Just reflecting on my journey to date, the false starts and blind alleys. I've had longstanding issues with anxiety and these have dominated a lot of my reading, and my life actually.
I've kept searching and searching, with absolutely zero awareness that any of this could be related to autism until my son's informal diagnosis a couple of years ago, and have spent much of my life dogged by the constant feeling that I can just learn the answers, maybe not in the book i'm currently holding, but probably in the very next book I read.

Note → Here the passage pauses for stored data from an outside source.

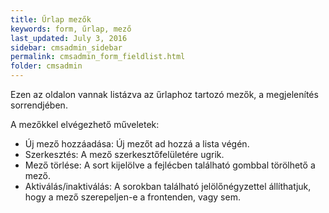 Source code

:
```yaml
---
title: Űrlap mezők
keywords: form, űrlap, mező
last_updated: July 3, 2016
sidebar: cmsadmin_sidebar
permalink: cmsadmin_form_fieldlist.html
folder: cmsadmin
---
```


Ezen az oldalon vannak listázva az űrlaphoz tartozó mezők, a megjelenítés sorrendjében.

A mezőkkel elvégezhető műveletek:
* Új mező hozzáadása: Új mezőt ad hozzá a lista végén.
* Szerkesztés: A mező szerkesztőfelületére ugrik.
* Mező törlése: A sort kijelölve a fejlécben található gombbal törölhető a mező.
* Aktiválás/inaktiválás: A sorokban található jelölőnégyzettel állíthatjuk, hogy a mező szerepeljen-e a frontenden, vagy sem.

It's been perhaps obvious to others that I've spent far too much time on this. I'm 55 now and got my first self help books out from the library whilst my mum observed, Oh, you don't need those, love". Claire Weekes' "Self help for your nerves" & Dale Carnegie's "How to win friends and influence people", I think. Recently a former colleague found me in the self help section and, expressing mock surprise said, "Fancy bumping into you here!" as if this was where I lived. And my husband, observing all of my books from the "Overcoming" series on my shelf, quipped, "I know which book is missing! It's called Overcoming the need for Overcoming books!". I think they have a point.
If only the subject of autism had been mentioned sooner. Perhaps i could have bought the right books or enlisted different support. My family is full of individuals like me. It's a large family and yet nobody else has mentioned it. I could simply draw a genogram and join the dots! Can anyone relate?